フリーランスの栄養士の仕事

栄養士と管理栄養士は、両者とも「栄養」に関わる職種であることは、イメージできるかと思いますが、具体的にどのような違いがあるのでしょうか。
栄養士と管理栄養士に関する法律や資格取得方法、活躍の場の違いを紹介します。

栄養士と管理栄養士の定義

栄養士と管理栄養士の違いは、栄養士法から知ることができます。
栄養士法とは、栄養士と管理栄養士のそれぞれについて、免許の取得方法や登録方法、罰則についてなどが定められている法律です。
特に今回は、栄養士法の第一条を元に、栄養士と管理栄養士にはどのような違いがあるか見てみましょう。
 
・栄養士とは何か
栄養士法には、栄養士の定義として、次の2つのことが書かれています。


「都道府県知事の免許を受けて」
「栄養士の名称を用いて栄養の指導に従事することを業とする者」
 
・管理栄養士とは何か
栄養士法には、管理栄養士の定義として、次のことが書かれています。


「厚生労働大臣の免許を受けて」
「傷病者に対する療養のため必要な栄養の指導」
「個人の身体の状況、栄養状態等に応じた高度の専門的知識及び技術を要する健康の保持増進のための栄養の指導」
「特定多数人に対して継続的に食事を供給する施設における利用者の身体の状況、栄養状態、利用の状況等に応じた特別の配慮を必要とする給食管理及びこれらの施設に対する栄養改善上必要な指導」


この内容を見ても、管理栄養士の方が、より高度な内容を取扱い、免許の交付元も栄養士が都道府県知事なのに対して、管理栄養士は厚生労働大臣だということがわかります。

資格の取得方法の違い

・栄養士の取得方法
栄養士の資格を取得するためには、厚生労働大臣が指定した栄養士養成施設で所定の教育を受ける必要があります。
栄養士養成施設(専門学校、短大、大学)は、2年制、3年制、4年制とありますが、栄養士の資格を取得するだけであれば、いずれを選んでもよく、2年制の場合が多いです。
なお、現在のところ、全日制の昼間部のみとなっており、通信制や夜間部はありません。
 
・管理栄養士の取得方法
4年制の管理栄養士養成施設(課程)を卒業し、国家試験を受験する方法(栄養士の資格も同時に取得できる)と、2年制~4年制の栄養士養成施設を卒業後、所定の実務経験を経て受験する方法があります。
後者であれば、2年制養成施設出身者なら3年以上、3年制出身者なら2年以上、4年制出身者なら1年以上の実務経験が必要となります。

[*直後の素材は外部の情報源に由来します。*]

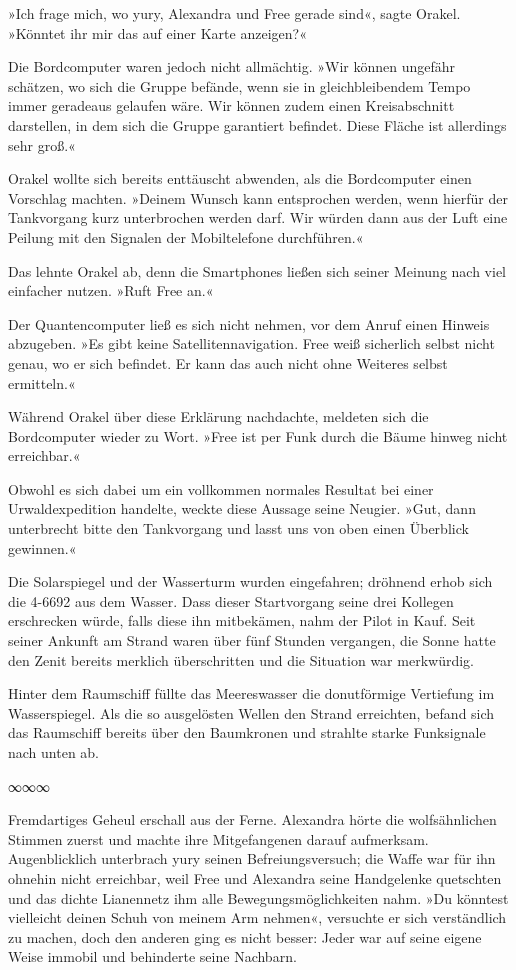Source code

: »Ich frage mich, wo yury, Alexandra und Free gerade sind«, sagte Orakel. »Könntet ihr mir das auf einer Karte anzeigen?«

Die Bordcomputer waren jedoch nicht allmächtig. »Wir können ungefähr schätzen, wo sich die Gruppe befände, wenn sie in gleichbleibendem Tempo immer geradeaus gelaufen wäre. Wir können zudem einen Kreisabschnitt darstellen, in dem sich die Gruppe garantiert befindet. Diese Fläche ist allerdings sehr groß.«

Orakel wollte sich bereits enttäuscht abwenden, als die Bordcomputer einen Vorschlag machten. »Deinem Wunsch kann entsprochen werden, wenn hierfür der Tankvorgang kurz unterbrochen werden darf. Wir würden dann aus der Luft eine Peilung mit den Signalen der Mobiltelefone durchführen.«

Das lehnte Orakel ab, denn die Smartphones ließen sich seiner Meinung nach viel einfacher nutzen. »Ruft Free an.«

Der Quantencomputer ließ es sich nicht nehmen, vor dem Anruf einen Hinweis abzugeben. »Es gibt keine Satellitennavigation. Free weiß sicherlich selbst nicht genau, wo er sich befindet. Er kann das auch nicht ohne Weiteres selbst ermitteln.«

Während Orakel über diese Erklärung nachdachte, meldeten sich die Bordcomputer wieder zu Wort. »Free ist per Funk durch die Bäume hinweg nicht erreichbar.«

Obwohl es sich dabei um ein vollkommen normales Resultat bei einer Urwaldexpedition handelte, weckte diese Aussage seine Neugier. »Gut, dann unterbrecht bitte den Tankvorgang und lasst uns von oben einen Überblick gewinnen.«

Die Solarspiegel und der Wasserturm wurden eingefahren; dröhnend erhob sich die 4-6692 aus dem Wasser. Dass dieser Startvorgang seine drei Kollegen erschrecken würde, falls diese ihn mitbekämen, nahm der Pilot in Kauf. Seit seiner Ankunft am Strand waren über fünf Stunden vergangen, die Sonne hatte den Zenit bereits merklich überschritten und die Situation war merkwürdig.

Hinter dem Raumschiff füllte das Meereswasser die donutförmige Vertiefung im Wasserspiegel. Als die so ausgelösten Wellen den Strand erreichten, befand sich das Raumschiff bereits über den Baumkronen und strahlte starke Funksignale nach unten ab.

\begin{center}
∞∞∞
\end{center}

Fremdartiges Geheul erschall aus der Ferne. Alexandra hörte die wolfsähnlichen Stimmen zuerst und machte ihre Mitgefangenen darauf aufmerksam. Augenblicklich unterbrach yury seinen Befreiungsversuch; die Waffe war für ihn ohnehin nicht erreichbar, weil Free und Alexandra seine Handgelenke quetschten und das dichte Lianennetz ihm alle Bewegungsmöglichkeiten nahm. »Du könntest vielleicht deinen Schuh von meinem Arm nehmen«, versuchte er sich verständlich zu machen, doch den anderen ging es nicht besser: Jeder war auf seine eigene Weise immobil und behinderte seine Nachbarn.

現在のところ栄養士に関しては国家試験が無いので、栄養士免許を取得する方法は養成施設を卒業するしかありません。
また、管理栄養士は4年制課程を卒業しても国家試験を受験しなくては取得できないことになっています。

栄養士と管理栄養士の活躍の場

栄養士と管理栄養士の定義の違いから、栄養士は健康な人の栄養指導を行うことができ、管理栄養士は療養のために必要な栄養指導を行うことができることがわかります。
そして、これらにより、栄養士と管理栄養士の活躍の場が異なることもイメージできるかと思います。
 
・栄養士が活躍している場所
企業の食堂や給食を提供する小中学校、保育園、幼稚園。
そして食品や健康に関連する一般企業や保健所、保健センター、病院や福祉施設などが栄養士の活躍の場です。
 
・管理栄養士が活躍している場所
管理栄養士は、栄養士よりも医療機関での需要が多くなります(栄養士でも勤務はできるものの、管理栄養士よりも対応できる業務の幅が狭くなる)。
 
また、法律により、医学的な管理を必要とする者に食事を供給する特定給食施設であって、1回300 食以上又は1 日750 食以上の食事を供給するか、特定給食施設であって1回500 食以上又は1 日1,500 食以上の食事を供給する施設では管理栄養士の配置を義務づけられています。
管理栄養士は栄養士の上位と位置付けられている資格です。
自分のキャリアアップを考える中で、将来的に管理栄養士を目指すにしても、まずは栄養士の資格を取得して、現場経験を積んでからという考え方もあります。
管理栄養士課程が4年制であるという点も踏まえ、自分のしたいこと、かかる年数や費用などから、進むべきルートを検討してみましょう。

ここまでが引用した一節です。